- **Required action**
Your answer should be the lines below from the one holding "written in a" through the one holding "include coatings for", copied exactly and with nothing else.

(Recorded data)
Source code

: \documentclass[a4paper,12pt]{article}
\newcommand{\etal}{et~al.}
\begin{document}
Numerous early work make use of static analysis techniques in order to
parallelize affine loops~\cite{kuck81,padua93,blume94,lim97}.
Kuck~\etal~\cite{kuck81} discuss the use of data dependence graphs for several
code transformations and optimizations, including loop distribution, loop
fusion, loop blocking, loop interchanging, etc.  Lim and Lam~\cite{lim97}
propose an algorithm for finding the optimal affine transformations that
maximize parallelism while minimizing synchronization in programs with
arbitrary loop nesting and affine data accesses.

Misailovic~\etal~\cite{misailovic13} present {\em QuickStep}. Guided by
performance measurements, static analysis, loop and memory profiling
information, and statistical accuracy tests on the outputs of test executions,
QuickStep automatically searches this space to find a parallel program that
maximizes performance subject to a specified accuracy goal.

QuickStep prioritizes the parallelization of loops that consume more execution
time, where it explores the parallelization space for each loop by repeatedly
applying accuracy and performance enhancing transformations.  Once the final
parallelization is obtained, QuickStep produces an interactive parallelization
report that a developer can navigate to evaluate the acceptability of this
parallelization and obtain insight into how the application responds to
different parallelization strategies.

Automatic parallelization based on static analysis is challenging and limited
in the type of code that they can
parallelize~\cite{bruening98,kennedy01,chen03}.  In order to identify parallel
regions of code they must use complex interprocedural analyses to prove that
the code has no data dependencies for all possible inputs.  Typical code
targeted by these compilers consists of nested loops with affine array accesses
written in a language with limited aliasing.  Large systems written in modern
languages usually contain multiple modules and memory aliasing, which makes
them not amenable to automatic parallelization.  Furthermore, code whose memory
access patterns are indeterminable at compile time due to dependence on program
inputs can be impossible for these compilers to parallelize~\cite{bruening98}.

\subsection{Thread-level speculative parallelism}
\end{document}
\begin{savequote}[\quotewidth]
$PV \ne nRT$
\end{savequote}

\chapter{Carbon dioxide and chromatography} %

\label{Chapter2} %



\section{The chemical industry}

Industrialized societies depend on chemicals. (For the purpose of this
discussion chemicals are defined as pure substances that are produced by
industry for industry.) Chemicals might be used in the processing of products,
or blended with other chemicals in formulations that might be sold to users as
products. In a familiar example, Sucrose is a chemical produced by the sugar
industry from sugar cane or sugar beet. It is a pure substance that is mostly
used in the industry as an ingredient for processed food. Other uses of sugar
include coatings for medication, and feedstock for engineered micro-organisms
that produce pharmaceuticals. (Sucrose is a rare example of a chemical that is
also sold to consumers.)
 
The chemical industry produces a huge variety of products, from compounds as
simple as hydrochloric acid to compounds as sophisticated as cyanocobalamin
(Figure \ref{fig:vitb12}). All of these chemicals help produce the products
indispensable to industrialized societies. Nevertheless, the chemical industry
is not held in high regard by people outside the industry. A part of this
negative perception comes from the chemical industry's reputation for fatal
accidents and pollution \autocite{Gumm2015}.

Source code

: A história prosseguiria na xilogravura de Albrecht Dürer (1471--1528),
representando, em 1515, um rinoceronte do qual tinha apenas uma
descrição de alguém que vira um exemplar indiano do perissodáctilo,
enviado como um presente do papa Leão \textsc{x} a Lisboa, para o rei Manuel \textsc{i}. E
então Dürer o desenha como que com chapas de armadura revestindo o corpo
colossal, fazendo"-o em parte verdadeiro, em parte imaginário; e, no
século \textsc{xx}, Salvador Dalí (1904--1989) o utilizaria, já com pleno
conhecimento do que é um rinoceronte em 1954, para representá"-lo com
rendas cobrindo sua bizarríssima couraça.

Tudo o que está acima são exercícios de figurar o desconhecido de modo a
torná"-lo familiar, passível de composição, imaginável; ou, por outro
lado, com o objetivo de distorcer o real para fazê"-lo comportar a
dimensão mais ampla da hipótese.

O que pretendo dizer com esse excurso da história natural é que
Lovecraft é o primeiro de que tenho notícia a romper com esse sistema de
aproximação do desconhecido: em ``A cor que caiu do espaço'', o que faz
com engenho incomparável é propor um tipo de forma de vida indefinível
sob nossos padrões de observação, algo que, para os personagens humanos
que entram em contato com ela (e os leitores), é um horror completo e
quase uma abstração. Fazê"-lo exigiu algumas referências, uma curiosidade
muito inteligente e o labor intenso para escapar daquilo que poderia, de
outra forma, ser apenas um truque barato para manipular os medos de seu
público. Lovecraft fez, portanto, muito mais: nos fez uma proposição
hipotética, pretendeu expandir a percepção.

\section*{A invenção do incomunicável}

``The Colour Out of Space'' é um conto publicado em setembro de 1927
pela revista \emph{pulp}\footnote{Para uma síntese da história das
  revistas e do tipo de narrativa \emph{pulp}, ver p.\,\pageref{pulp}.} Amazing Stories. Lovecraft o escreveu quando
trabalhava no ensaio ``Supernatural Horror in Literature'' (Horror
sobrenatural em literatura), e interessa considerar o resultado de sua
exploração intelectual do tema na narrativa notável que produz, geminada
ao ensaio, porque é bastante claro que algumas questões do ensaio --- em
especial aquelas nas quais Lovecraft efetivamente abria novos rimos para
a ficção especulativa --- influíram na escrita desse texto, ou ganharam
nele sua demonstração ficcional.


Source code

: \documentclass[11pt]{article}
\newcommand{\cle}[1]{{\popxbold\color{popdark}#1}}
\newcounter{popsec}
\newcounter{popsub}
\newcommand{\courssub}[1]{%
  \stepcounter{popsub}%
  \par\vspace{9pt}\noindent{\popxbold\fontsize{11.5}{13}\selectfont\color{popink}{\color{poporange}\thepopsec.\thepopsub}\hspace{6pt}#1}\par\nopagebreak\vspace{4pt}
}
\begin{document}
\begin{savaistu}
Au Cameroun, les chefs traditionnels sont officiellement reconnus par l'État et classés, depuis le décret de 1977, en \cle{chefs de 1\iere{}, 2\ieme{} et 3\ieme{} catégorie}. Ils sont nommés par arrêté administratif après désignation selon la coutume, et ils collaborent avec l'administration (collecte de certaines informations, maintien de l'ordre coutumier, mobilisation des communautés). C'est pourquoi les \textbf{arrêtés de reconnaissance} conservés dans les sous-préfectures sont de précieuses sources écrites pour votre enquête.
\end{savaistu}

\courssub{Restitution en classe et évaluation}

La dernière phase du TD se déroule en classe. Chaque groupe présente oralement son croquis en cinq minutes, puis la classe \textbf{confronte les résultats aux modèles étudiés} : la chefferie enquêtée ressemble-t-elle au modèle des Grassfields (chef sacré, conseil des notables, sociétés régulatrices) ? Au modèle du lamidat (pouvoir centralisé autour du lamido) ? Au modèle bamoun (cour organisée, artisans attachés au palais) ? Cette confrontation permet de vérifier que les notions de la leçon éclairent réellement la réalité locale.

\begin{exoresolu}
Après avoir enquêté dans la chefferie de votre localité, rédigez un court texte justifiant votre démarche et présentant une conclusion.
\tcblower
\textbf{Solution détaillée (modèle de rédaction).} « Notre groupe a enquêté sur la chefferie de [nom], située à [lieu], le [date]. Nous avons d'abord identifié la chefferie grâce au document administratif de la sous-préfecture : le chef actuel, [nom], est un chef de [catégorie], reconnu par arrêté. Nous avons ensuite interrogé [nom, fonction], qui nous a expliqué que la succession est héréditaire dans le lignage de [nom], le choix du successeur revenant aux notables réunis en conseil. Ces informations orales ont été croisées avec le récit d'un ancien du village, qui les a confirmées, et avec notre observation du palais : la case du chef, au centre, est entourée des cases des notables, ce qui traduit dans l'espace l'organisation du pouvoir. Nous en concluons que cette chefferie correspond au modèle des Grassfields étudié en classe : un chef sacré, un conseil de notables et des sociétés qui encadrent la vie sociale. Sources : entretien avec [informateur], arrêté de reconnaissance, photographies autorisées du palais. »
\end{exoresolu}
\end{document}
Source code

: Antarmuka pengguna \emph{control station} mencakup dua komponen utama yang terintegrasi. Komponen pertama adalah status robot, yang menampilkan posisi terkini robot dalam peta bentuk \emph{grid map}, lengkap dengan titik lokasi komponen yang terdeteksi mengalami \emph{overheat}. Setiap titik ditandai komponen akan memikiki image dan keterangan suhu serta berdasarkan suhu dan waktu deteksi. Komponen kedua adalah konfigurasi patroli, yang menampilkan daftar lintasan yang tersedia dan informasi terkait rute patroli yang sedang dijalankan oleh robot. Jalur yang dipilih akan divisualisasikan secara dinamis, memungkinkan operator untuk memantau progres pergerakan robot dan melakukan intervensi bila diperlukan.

- **Your solution**
written in a language with limited aliasing.  Large systems written in modern
languages usually contain multiple modules and memory aliasing, which makes
them not amenable to automatic parallelization.  Furthermore, code whose memory
access patterns are indeterminable at compile time due to dependence on program
inputs can be impossible for these compilers to parallelize~\cite{bruening98}.

\subsection{Thread-level speculative parallelism}
\end{document}
\begin{savequote}[\quotewidth]
$PV \ne nRT$
\end{savequote}

\chapter{Carbon dioxide and chromatography} %

\label{Chapter2} %



\section{The chemical industry}

Industrialized societies depend on chemicals. (For the purpose of this
discussion chemicals are defined as pure substances that are produced by
industry for industry.) Chemicals might be used in the processing of products,
or blended with other chemicals in formulations that might be sold to users as
products. In a familiar example, Sucrose is a chemical produced by the sugar
industry from sugar cane or sugar beet. It is a pure substance that is mostly
used in the industry as an ingredient for processed food. Other uses of sugar
include coatings for medication, and feedstock for engineered micro-organisms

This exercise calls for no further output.